◆ Exercise
Each line of the records containing "Pascoe" is to be copied out and returned.

(Saved entries)
________________________________________
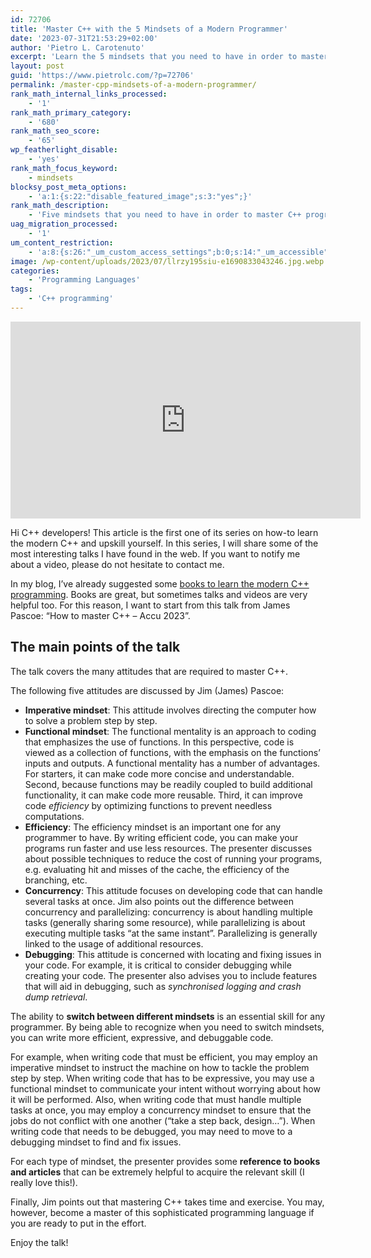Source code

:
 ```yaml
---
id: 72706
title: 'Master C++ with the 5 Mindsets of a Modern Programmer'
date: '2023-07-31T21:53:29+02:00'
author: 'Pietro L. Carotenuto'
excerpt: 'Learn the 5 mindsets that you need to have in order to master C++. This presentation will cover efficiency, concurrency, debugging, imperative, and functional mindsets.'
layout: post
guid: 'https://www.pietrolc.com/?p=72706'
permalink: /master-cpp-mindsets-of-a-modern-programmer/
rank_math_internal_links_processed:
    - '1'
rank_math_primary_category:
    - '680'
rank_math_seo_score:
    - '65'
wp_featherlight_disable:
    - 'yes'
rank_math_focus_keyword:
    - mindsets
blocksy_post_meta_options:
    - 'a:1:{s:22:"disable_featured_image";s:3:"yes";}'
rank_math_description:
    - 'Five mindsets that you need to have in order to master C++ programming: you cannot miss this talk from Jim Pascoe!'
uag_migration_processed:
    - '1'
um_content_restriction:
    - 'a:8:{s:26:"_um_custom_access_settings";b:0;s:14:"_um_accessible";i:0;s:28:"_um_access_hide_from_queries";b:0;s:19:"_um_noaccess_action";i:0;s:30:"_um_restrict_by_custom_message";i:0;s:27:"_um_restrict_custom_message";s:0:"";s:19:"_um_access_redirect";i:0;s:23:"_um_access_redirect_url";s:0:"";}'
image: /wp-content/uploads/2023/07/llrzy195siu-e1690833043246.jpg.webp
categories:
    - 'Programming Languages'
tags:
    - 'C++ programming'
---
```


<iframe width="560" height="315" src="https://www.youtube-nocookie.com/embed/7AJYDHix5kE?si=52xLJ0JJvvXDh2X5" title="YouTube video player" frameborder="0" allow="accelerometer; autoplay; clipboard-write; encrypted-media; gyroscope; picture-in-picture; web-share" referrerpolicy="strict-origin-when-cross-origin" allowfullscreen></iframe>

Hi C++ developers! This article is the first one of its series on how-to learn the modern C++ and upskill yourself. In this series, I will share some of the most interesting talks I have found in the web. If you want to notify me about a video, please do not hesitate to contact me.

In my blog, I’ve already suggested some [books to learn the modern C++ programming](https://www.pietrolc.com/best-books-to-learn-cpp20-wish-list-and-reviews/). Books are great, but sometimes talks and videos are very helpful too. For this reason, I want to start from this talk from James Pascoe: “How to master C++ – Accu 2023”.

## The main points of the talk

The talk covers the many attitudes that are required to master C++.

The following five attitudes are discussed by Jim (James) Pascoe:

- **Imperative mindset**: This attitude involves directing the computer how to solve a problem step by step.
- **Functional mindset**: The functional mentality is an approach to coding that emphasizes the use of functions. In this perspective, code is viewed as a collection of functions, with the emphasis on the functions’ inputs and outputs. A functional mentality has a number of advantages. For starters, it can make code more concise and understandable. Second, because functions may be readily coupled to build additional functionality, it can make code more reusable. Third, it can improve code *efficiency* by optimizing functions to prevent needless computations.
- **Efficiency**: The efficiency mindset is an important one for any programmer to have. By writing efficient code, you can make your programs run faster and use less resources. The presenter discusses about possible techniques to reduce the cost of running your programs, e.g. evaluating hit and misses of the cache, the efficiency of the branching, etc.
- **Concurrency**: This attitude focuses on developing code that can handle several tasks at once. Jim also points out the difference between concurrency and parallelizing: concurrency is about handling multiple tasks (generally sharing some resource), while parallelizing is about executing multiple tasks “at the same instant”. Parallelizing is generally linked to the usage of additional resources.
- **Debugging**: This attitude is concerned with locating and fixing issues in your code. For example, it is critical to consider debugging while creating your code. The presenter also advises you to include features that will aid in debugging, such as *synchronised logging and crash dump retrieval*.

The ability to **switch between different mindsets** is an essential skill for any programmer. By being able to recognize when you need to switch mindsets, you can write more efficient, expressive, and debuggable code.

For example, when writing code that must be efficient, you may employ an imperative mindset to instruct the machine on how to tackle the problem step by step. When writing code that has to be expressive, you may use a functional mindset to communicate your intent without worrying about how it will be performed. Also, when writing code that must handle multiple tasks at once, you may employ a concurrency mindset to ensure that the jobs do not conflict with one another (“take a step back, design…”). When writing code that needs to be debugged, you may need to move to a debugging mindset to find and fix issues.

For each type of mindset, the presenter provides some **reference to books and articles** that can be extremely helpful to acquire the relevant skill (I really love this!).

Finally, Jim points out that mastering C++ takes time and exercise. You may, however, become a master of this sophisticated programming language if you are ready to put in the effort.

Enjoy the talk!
________________________________________
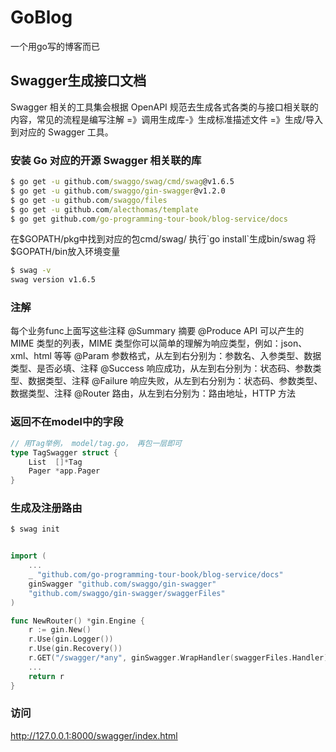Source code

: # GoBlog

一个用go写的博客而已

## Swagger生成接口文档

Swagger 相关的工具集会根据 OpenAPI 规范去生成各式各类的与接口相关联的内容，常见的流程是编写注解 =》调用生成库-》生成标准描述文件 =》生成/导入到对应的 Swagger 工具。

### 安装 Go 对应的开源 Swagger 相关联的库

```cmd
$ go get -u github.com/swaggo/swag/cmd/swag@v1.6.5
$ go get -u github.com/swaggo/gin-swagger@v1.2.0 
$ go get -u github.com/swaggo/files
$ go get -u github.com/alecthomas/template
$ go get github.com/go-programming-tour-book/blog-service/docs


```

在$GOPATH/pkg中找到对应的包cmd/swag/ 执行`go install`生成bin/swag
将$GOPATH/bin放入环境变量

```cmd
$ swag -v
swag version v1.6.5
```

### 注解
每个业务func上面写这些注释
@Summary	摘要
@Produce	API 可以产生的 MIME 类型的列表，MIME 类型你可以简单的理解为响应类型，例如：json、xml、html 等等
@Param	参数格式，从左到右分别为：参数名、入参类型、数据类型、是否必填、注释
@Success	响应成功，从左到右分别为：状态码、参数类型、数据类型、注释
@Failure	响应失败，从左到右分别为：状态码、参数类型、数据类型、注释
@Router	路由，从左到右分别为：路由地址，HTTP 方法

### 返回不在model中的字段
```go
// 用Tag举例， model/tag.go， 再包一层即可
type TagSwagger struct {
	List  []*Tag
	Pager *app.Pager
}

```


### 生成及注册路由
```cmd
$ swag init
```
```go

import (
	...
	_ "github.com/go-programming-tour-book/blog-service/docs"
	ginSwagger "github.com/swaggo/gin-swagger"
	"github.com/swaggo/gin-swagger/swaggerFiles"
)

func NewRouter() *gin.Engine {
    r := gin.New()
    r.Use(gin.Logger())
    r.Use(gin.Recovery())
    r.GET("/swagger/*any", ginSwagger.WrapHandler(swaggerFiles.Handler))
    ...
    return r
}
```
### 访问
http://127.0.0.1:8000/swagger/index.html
________________________________________
◆ Written reply
    - 'Five mindsets that you need to have in order to master C++ programming: you cannot miss this talk from Jim Pascoe!'
In my blog, I’ve already suggested some [books to learn the modern C++ programming](https://www.pietrolc.com/best-books-to-learn-cpp20-wish-list-and-reviews/). Books are great, but sometimes talks and videos are very helpful too. For this reason, I want to start from this talk from James Pascoe: “How to master C++ – Accu 2023”.
The following five attitudes are discussed by Jim (James) Pascoe:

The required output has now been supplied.